### ACTIVITY
Determine how many lines of the material below contain "upon". Report only that figure.

:::::

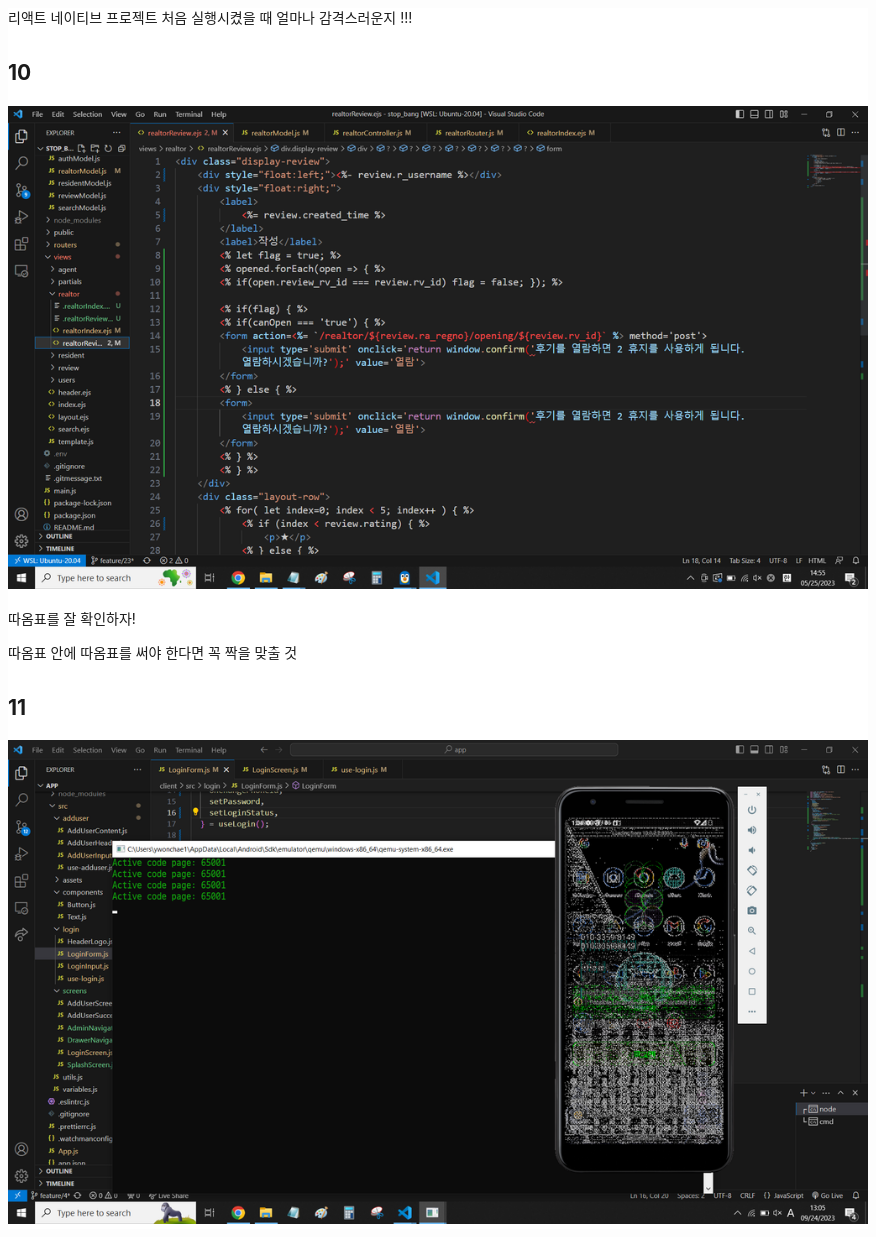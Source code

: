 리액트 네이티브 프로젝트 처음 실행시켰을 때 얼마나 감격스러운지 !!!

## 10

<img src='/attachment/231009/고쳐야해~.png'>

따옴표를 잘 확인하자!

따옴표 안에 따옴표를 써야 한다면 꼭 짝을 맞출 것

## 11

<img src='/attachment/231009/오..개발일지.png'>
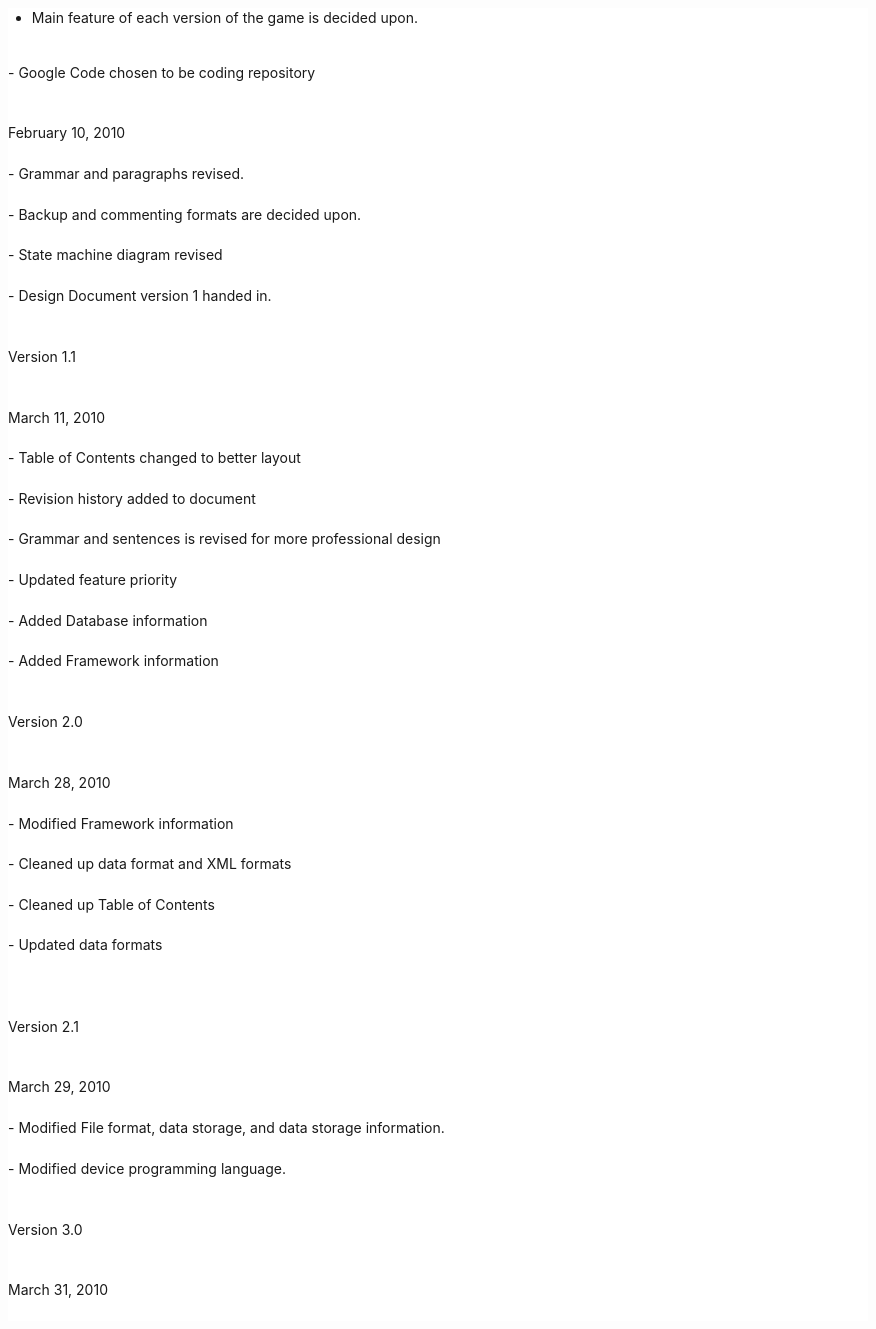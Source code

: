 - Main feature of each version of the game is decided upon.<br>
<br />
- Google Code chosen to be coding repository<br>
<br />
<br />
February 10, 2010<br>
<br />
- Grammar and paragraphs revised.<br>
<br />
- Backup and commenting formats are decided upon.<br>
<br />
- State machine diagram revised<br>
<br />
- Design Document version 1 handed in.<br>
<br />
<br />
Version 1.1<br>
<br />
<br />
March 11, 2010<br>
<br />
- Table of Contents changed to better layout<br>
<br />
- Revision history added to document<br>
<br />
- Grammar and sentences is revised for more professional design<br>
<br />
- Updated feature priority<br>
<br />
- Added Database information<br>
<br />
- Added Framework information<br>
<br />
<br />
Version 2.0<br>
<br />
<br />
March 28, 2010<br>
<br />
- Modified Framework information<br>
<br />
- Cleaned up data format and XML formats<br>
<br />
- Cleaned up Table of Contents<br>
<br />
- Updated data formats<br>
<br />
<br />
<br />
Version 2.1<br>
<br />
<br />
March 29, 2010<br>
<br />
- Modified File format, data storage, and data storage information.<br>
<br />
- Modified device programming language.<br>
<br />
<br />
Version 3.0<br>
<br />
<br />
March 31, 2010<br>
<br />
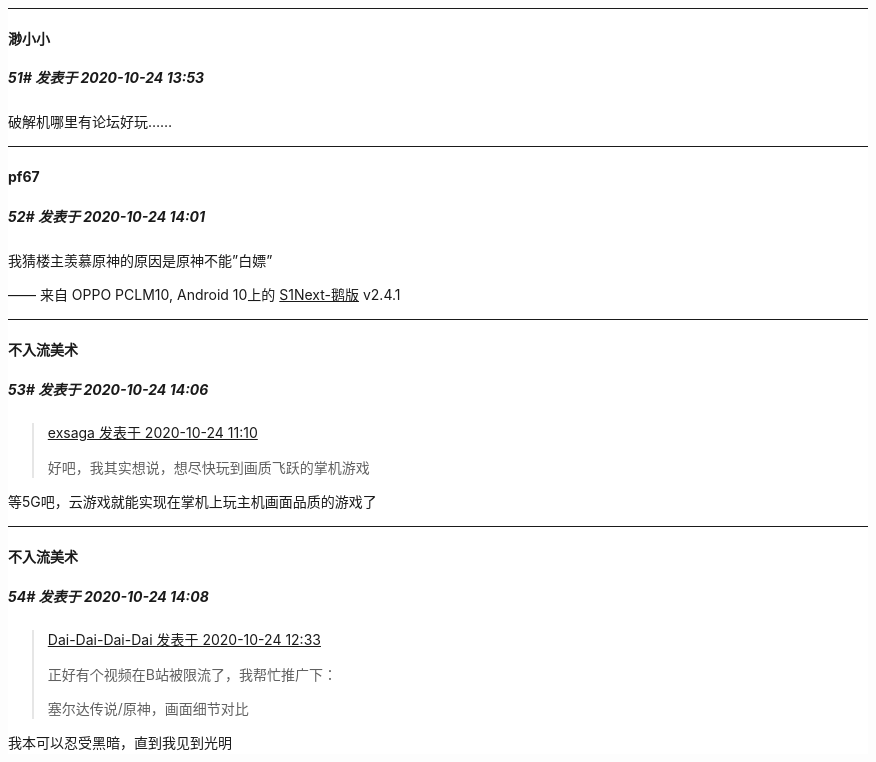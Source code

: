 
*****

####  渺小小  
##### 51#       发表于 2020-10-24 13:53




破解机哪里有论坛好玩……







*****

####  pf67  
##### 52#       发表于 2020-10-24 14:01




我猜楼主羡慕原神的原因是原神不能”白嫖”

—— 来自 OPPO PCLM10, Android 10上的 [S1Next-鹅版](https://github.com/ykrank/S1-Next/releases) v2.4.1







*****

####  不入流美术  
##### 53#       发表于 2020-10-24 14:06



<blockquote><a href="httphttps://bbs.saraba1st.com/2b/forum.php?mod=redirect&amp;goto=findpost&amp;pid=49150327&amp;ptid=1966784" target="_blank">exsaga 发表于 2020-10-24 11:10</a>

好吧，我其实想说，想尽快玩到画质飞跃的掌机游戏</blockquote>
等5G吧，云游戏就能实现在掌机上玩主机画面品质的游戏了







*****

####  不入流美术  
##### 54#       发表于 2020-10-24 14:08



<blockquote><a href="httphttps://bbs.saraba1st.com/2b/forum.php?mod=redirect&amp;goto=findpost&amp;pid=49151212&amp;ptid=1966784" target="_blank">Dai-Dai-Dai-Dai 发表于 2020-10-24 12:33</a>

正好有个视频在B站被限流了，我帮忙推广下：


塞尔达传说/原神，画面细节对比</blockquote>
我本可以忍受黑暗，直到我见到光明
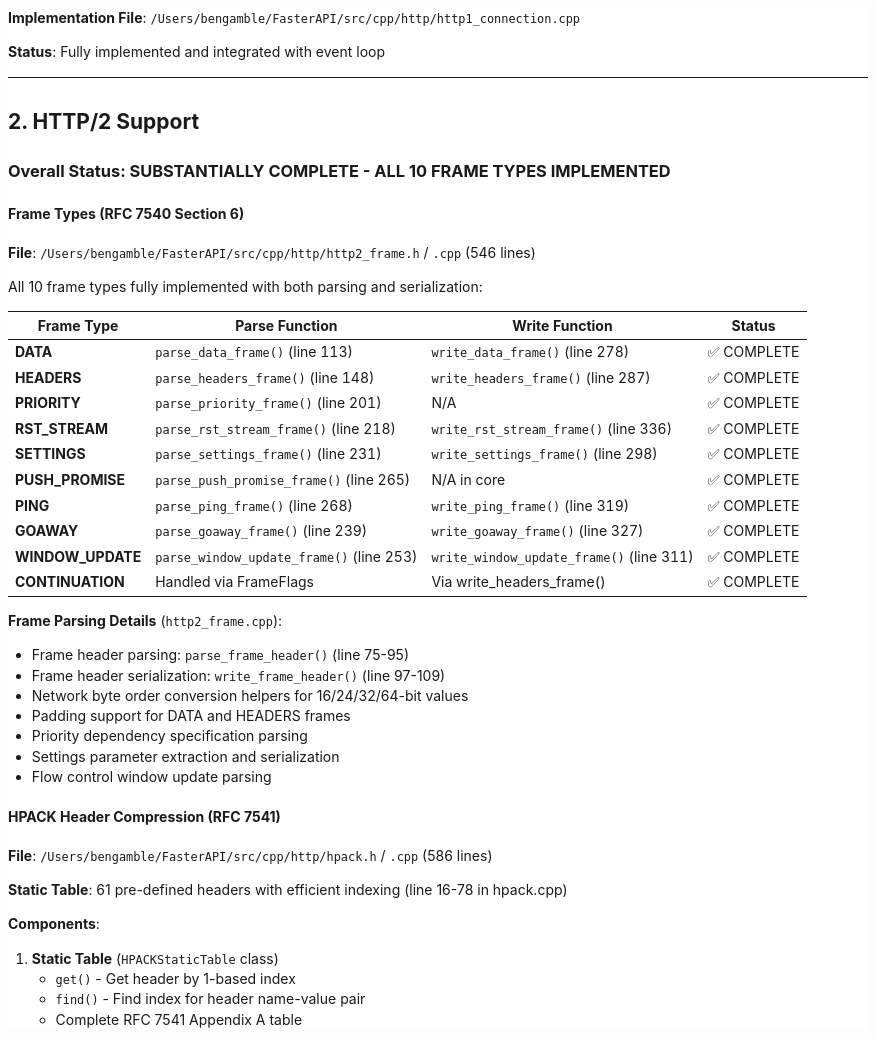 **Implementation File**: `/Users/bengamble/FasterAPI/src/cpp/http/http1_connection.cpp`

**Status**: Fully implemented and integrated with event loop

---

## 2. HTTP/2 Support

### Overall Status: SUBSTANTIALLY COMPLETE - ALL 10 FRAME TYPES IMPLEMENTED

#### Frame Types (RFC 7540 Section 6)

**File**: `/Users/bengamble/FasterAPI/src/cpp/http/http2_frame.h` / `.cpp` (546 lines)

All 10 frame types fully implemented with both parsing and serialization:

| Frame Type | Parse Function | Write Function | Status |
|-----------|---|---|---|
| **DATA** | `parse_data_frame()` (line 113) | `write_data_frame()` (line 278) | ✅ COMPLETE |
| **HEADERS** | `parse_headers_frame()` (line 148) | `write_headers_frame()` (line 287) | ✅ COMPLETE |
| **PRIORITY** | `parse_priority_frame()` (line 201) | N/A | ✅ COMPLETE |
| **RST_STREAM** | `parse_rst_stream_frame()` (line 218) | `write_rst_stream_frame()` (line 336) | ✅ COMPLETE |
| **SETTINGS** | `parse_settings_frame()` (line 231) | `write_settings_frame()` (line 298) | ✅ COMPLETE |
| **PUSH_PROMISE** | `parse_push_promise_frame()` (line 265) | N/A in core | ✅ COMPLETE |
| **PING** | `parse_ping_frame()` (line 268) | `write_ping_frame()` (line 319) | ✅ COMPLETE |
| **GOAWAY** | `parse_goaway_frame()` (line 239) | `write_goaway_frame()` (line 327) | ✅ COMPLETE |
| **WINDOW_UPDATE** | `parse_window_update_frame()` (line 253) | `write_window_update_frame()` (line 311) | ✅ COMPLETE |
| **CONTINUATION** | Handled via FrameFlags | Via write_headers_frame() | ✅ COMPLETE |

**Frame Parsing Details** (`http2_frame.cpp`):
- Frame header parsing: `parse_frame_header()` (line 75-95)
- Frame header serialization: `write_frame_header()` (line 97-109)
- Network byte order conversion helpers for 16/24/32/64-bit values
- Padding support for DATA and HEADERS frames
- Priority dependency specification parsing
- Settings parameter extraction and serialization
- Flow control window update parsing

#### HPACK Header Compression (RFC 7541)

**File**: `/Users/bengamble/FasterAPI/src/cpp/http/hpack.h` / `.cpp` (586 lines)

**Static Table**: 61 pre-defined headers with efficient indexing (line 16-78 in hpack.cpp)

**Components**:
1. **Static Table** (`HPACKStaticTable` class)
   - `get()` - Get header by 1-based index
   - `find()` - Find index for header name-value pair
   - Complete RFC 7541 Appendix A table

:::::

### REPLY
2